▶ **EXERCISE PROMPT**
From the entries below, copy each line in which the word "formatter" occurs.

Stored data entries:
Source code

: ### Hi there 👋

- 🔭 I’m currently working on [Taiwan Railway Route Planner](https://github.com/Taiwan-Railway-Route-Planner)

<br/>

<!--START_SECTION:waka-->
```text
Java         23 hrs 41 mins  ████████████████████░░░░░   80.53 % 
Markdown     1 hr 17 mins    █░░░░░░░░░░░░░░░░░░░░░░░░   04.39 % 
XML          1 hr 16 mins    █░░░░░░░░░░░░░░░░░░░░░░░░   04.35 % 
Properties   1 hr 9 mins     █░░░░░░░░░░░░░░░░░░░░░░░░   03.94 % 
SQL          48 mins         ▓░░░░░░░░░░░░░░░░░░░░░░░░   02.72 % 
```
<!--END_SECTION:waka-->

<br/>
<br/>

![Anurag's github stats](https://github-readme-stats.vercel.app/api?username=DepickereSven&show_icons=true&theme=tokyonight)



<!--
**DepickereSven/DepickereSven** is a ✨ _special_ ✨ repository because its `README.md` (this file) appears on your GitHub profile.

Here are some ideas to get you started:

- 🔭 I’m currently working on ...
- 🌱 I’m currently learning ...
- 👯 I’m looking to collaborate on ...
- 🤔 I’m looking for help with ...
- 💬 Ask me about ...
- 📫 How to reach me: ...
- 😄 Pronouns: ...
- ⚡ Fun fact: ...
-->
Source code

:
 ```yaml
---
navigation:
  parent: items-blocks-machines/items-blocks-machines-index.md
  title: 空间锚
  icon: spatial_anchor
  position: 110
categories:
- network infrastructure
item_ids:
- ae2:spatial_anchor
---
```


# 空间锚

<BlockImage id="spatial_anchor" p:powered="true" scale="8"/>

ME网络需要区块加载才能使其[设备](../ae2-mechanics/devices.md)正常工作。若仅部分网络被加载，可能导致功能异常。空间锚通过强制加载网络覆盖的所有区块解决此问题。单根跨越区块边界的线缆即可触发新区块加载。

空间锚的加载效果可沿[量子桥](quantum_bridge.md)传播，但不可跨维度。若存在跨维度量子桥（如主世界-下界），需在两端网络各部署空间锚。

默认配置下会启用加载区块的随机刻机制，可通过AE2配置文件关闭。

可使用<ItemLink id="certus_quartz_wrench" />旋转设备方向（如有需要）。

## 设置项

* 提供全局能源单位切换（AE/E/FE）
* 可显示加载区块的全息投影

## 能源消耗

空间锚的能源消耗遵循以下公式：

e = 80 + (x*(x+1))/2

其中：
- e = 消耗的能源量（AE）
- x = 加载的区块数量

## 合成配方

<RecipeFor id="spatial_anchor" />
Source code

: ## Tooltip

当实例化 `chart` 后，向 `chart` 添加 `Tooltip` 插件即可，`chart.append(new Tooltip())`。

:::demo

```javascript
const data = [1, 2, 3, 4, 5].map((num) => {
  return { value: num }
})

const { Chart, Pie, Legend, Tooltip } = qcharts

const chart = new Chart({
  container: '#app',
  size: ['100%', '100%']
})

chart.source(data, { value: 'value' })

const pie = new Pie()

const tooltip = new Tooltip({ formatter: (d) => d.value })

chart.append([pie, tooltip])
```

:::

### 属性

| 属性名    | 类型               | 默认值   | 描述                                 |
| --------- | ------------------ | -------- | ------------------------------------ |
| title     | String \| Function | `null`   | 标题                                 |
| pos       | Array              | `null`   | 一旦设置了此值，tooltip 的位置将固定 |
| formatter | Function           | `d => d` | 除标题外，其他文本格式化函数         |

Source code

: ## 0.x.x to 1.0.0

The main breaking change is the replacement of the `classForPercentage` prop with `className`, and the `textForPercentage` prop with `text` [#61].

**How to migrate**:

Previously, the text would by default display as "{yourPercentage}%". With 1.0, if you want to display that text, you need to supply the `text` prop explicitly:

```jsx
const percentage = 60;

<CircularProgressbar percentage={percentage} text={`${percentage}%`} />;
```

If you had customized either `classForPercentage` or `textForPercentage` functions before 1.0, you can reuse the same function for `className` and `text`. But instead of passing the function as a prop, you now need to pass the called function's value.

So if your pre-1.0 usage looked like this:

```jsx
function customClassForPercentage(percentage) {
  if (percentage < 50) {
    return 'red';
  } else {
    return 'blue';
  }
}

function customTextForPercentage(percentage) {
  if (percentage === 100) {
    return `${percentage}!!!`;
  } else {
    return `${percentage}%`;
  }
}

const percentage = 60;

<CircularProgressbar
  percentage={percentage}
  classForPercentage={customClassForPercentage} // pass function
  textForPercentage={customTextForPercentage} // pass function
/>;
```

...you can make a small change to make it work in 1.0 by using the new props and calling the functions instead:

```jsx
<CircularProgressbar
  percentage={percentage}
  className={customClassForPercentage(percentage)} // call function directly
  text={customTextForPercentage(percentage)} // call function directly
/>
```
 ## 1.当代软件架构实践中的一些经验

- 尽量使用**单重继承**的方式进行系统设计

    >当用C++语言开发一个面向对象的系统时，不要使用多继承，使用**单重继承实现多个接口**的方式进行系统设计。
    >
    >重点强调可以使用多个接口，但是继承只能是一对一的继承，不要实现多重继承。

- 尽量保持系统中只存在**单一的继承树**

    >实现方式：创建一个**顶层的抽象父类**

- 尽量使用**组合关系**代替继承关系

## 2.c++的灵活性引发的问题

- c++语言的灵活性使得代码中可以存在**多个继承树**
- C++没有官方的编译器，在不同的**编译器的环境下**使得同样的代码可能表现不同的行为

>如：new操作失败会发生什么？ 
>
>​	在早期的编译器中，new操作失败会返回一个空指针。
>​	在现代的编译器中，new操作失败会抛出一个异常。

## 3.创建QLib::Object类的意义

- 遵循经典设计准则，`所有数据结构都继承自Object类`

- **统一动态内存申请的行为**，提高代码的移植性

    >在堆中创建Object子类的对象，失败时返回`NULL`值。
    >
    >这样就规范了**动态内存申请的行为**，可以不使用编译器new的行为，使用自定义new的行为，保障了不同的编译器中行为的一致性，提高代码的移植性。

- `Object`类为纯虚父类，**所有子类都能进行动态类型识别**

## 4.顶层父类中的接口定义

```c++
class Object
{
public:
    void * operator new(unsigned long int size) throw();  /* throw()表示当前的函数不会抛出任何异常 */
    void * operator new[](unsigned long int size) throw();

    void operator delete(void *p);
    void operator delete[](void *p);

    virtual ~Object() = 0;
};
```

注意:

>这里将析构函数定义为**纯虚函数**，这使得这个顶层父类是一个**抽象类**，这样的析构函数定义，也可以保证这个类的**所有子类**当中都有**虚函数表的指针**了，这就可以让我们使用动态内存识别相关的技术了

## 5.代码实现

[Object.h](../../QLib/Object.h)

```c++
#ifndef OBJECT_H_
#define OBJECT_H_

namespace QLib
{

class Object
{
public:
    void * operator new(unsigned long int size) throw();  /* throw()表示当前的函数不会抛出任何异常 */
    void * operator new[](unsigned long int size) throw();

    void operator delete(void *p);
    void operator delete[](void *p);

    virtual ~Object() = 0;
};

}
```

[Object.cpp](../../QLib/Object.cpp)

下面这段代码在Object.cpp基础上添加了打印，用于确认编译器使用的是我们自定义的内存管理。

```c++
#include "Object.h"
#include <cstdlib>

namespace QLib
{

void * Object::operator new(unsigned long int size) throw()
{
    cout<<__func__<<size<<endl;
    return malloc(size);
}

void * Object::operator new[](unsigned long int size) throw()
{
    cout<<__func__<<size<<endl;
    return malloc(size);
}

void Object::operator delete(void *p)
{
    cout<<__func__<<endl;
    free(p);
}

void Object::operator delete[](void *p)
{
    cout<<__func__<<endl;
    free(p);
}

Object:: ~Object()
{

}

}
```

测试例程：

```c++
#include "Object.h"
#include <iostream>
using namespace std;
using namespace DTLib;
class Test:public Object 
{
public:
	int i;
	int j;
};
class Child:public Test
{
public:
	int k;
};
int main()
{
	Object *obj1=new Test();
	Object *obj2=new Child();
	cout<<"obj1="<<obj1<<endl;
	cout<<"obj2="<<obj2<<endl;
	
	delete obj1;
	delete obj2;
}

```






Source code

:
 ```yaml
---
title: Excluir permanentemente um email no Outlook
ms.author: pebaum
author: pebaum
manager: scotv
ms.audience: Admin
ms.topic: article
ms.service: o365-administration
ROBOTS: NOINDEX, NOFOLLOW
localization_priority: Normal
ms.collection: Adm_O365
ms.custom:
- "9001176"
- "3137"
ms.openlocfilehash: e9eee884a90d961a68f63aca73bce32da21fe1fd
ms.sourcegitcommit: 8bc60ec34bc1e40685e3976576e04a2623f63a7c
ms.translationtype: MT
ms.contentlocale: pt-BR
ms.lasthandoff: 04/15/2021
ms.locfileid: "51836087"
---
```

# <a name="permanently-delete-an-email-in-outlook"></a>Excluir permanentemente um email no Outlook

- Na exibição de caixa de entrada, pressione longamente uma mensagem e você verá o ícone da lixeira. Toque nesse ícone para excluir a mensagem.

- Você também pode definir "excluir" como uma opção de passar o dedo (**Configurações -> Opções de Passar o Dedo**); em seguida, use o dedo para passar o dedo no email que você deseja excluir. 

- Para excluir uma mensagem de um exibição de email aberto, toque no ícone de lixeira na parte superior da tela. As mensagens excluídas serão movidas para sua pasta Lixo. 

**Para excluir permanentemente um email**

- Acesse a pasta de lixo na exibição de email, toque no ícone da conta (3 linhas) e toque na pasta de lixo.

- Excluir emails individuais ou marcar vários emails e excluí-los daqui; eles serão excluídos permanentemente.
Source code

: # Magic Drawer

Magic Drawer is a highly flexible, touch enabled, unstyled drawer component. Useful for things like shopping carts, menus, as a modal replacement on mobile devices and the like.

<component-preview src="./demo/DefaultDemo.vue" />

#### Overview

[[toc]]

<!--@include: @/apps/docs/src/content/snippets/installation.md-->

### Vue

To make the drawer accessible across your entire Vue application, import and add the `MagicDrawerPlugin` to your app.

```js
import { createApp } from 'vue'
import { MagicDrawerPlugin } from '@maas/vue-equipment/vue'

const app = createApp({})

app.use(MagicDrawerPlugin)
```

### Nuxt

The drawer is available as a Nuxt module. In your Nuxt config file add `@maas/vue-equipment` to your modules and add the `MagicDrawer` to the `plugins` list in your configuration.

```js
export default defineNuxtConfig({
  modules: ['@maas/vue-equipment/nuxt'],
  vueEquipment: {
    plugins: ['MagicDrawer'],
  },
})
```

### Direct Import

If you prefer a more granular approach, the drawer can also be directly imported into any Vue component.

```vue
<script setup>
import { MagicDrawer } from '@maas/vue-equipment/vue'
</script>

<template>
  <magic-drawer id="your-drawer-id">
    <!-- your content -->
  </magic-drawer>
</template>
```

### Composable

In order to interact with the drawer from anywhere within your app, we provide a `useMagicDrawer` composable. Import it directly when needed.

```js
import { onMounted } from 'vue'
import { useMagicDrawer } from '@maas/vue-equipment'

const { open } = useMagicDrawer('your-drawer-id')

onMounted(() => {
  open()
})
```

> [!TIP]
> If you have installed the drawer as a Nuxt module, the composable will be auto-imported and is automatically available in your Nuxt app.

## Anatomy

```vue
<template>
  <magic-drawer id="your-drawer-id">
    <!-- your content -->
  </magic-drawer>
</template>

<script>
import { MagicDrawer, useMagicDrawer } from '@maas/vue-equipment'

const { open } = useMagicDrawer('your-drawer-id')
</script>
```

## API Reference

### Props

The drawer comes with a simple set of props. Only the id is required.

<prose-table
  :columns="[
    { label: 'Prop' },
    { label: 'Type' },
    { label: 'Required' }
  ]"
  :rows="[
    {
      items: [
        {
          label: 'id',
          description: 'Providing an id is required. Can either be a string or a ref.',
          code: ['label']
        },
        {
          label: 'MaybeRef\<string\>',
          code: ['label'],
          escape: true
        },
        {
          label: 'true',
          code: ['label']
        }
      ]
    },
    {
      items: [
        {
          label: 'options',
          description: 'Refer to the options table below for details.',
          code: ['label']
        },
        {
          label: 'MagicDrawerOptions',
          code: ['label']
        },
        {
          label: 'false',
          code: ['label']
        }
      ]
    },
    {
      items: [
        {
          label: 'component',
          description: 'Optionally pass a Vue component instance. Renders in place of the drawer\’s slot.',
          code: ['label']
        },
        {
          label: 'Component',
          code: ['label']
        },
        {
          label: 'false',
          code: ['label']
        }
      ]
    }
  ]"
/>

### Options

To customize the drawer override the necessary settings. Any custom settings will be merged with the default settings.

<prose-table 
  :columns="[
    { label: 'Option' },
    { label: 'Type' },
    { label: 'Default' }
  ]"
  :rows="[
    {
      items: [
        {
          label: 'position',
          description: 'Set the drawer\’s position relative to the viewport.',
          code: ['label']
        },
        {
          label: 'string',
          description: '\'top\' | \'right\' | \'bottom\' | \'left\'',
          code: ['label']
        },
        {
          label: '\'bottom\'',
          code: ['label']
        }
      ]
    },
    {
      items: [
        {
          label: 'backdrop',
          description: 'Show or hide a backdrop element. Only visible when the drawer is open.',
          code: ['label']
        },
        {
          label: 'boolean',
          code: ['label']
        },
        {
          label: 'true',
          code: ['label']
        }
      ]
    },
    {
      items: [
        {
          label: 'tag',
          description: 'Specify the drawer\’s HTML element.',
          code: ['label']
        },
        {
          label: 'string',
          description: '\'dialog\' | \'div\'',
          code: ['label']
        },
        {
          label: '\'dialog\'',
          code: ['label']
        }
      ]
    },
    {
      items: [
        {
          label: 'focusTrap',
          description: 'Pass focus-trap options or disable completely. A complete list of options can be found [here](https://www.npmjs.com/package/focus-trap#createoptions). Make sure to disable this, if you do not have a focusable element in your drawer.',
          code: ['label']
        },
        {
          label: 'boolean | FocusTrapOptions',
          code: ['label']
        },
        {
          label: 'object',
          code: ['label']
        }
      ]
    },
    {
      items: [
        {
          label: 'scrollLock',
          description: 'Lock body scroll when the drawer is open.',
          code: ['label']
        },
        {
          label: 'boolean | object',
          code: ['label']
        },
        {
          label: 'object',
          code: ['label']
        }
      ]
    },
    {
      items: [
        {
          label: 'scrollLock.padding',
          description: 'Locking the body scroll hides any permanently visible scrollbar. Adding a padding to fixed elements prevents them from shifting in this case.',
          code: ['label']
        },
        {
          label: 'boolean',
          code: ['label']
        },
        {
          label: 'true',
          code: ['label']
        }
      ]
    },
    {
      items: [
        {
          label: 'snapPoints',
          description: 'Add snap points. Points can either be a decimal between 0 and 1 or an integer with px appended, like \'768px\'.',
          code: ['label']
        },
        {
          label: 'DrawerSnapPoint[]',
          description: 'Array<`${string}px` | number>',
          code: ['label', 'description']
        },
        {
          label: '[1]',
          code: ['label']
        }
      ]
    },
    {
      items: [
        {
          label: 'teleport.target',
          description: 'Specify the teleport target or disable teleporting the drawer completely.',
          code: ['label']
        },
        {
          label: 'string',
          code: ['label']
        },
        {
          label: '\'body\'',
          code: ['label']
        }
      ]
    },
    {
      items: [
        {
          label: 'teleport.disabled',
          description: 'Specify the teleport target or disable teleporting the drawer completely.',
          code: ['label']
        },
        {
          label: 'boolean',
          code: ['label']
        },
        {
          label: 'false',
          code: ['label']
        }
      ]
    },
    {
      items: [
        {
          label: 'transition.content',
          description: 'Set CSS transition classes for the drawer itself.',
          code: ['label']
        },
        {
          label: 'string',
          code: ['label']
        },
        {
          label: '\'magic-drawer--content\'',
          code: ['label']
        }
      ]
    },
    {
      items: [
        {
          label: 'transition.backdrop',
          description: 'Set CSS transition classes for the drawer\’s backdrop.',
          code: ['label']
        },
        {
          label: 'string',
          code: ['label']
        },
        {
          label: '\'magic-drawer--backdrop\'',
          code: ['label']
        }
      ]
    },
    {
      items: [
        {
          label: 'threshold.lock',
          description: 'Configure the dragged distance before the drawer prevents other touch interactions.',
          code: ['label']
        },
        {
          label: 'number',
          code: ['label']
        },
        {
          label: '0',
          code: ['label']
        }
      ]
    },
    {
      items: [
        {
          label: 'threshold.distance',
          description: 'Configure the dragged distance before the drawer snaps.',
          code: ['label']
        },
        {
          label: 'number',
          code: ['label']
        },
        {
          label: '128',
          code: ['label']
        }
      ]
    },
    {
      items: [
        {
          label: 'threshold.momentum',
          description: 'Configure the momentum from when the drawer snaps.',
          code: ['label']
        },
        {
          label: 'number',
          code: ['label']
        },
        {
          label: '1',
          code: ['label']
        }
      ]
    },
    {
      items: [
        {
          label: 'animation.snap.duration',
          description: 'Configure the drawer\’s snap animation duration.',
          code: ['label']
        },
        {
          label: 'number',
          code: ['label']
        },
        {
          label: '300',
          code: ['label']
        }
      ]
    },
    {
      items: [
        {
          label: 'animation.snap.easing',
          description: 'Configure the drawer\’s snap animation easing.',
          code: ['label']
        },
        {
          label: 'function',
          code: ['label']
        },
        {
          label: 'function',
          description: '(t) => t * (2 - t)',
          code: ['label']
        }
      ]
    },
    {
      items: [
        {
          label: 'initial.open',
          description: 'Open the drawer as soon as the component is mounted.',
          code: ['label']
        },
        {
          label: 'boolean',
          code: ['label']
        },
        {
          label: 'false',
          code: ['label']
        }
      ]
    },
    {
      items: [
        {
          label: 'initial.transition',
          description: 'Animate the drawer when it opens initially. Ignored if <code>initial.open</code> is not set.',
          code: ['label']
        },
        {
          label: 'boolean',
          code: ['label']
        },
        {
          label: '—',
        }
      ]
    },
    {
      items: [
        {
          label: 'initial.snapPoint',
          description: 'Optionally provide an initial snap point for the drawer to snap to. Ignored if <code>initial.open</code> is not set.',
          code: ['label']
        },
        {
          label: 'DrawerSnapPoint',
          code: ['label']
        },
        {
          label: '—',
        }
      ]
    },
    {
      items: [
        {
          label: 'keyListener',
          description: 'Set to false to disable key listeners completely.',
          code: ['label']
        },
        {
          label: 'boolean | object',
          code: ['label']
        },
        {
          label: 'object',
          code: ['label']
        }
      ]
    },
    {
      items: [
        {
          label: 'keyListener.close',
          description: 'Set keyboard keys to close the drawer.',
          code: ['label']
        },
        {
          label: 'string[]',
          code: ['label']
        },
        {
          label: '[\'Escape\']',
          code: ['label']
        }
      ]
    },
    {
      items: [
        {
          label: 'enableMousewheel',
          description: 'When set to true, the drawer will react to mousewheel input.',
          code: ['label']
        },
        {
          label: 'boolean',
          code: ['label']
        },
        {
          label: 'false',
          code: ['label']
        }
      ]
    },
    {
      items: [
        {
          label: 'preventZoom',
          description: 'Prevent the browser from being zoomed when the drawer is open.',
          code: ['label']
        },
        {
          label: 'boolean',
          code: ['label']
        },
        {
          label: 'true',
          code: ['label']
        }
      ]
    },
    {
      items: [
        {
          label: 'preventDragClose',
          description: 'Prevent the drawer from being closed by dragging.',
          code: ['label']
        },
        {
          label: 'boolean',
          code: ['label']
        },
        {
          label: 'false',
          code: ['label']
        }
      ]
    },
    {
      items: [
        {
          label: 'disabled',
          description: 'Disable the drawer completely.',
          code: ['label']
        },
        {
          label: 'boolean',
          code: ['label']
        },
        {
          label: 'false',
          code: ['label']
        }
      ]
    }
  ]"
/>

▶ **TASK SOLUTION**
const tooltip = new Tooltip({ formatter: (d) => d.value })
| formatter | Function           | `d => d` | 除标题外，其他文本格式化函数         |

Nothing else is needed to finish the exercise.